Arriving in San Sebastián early one recent summer's morning - at 6.34am to be exact - it was still dark outside and there was a slight chill in the air. The overnight train from Lisbon had rattled noisily over the mountains of northern Portugal, shunting us about in our cabin half the night as we attempted to sleep; now it deposited us at Estación del Norte right on time before rumbling on towards the French border. On the platform, we squinted around for a map. Then we set off along the river on foot, ignoring the taxis outside the station: there is a special thrill in finding yourself in a new, unfamiliar place as the sun is coming up, and we wanted to savour it.

My wife and I were excited about San Sebastián. Located on Spain's northern coast, between the Atlantic Ocean and the hilly, fertile landscape of the Basque country, it has to be one of the most attractive destinations in southern Europe. It also has a world-beating food scene. Throughout the year, gastronomes flock here to indulge in the superb local produce cooked with care and ingenuity in the city's many kitchens - San Sebastián boasts more Michelin stars per capita than any other city on earth.

At midday, our gastronomic adventures began in earnest as we set off for Parte Vieja, the medieval old town and the city's culinary heart. En route, we meandered through handsome, modern streets and ended up on the waterfront. San Sebastián expanded beyond the walls of Parte Vieja in the late 1800s and, early last century, it became a favourite holiday spot for the Spanish royal family. You can see why they were attracted to it. Three large beaches dominate the city, the most dramatic being La Concha, which stretched before us now, a mile of beautiful white sand curving off into the distance.

Beyond city hall, we entered the old town and immediately found ourselves overwhelmed with eating options. San Sebastián is celebrated for its pintxos, the Basque version of tapas often held together by the toothpick-like spike, or pincho, from which the name is derived. If it's pintxos you're after, Parte Vieja is the place to be: the number of establishments serving them on every street is astounding.

In most pintxo bars, the focal point is a long counter laden with irresistible, bite-sized delicacies that first-timers tend to attack in a frenzy of excitement that leaves them stuffed before their pintxo tour has properly begun. Here's a tip: resist these temptations and order direct from the menu, which you'll usually find chalked up on a blackboard behind the counter. Not only will the food you order will be superbly fresh from the kitchen, but you'll also be able to pace yourself a little better. A true appreciation of pintxo culture, after all, requires movement. You sample the speciality of one place - each decent pintxo place seems to have a dish or two that it does better than anywhere else - and then you stroll on to the next.

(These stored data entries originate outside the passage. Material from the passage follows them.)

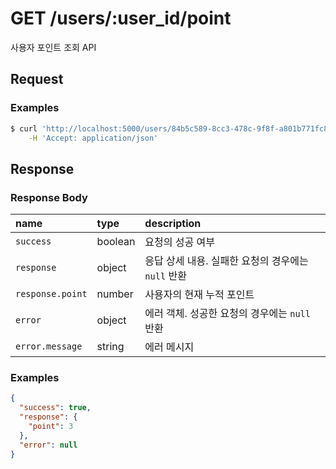 # GET /users/:user_id/point
사용자 포인트 조회 API

## Request

### Examples

```bash
$ curl 'http://localhost:5000/users/84b5c589-8cc3-478c-9f8f-a801b771fc8a/point' -i \
    -H 'Accept: application/json'
```

## Response

### Response Body

|name|type|description|
|:-|:-|:-|
|`success`|boolean|요청의 성공 여부|
|`response`|object|응답 상세 내용. 실패한 요청의 경우에는 `null` 반환|
|`response.point`|number|사용자의 현재 누적 포인트|
|`error`|object|에러 객체. 성공한 요청의 경우에는 `null` 반환|
|`error.message`|string|에러 메시지|

### Examples

```json
{
  "success": true,
  "response": {
    "point": 3
  },
  "error": null
}
```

Our first stop was La Cuchara de San Telmo, one of a new generation of pintxo spots which does away with counter food entirely. All the dishes came freshly cooked from the kitchen, and what we had - rock octopus with sautéed cabbage leaves, sea scallop wrapped in acorn-fed Iberico bacon - were every bit as good as they sounded.

That was just the beginning. During our three days in San Sebastián we ate more amazing pintxos than I have space here to describe. Among the standouts were the charlotte of courgette-wrapped spider crab mousse at Bar Martinez, just around the corner from La Cuchara; the immensely satisfying deep-fried prawns at Paco Bueno on Calle Mayor; and the simple but supremely delicious tomato salad at Bar Nestor on Calle Pescaderia - all within a couple of minutes of each other. We had some great pintxo experiences outside the old town, too, in the Gros district across the river. At Hidalgo 56, the most experimental of the bars on my meticulously researched itinerary, we shared cured anchovies in herb-infused smoke, which was released as the owner lifted the dome of cloudy glass from the plate.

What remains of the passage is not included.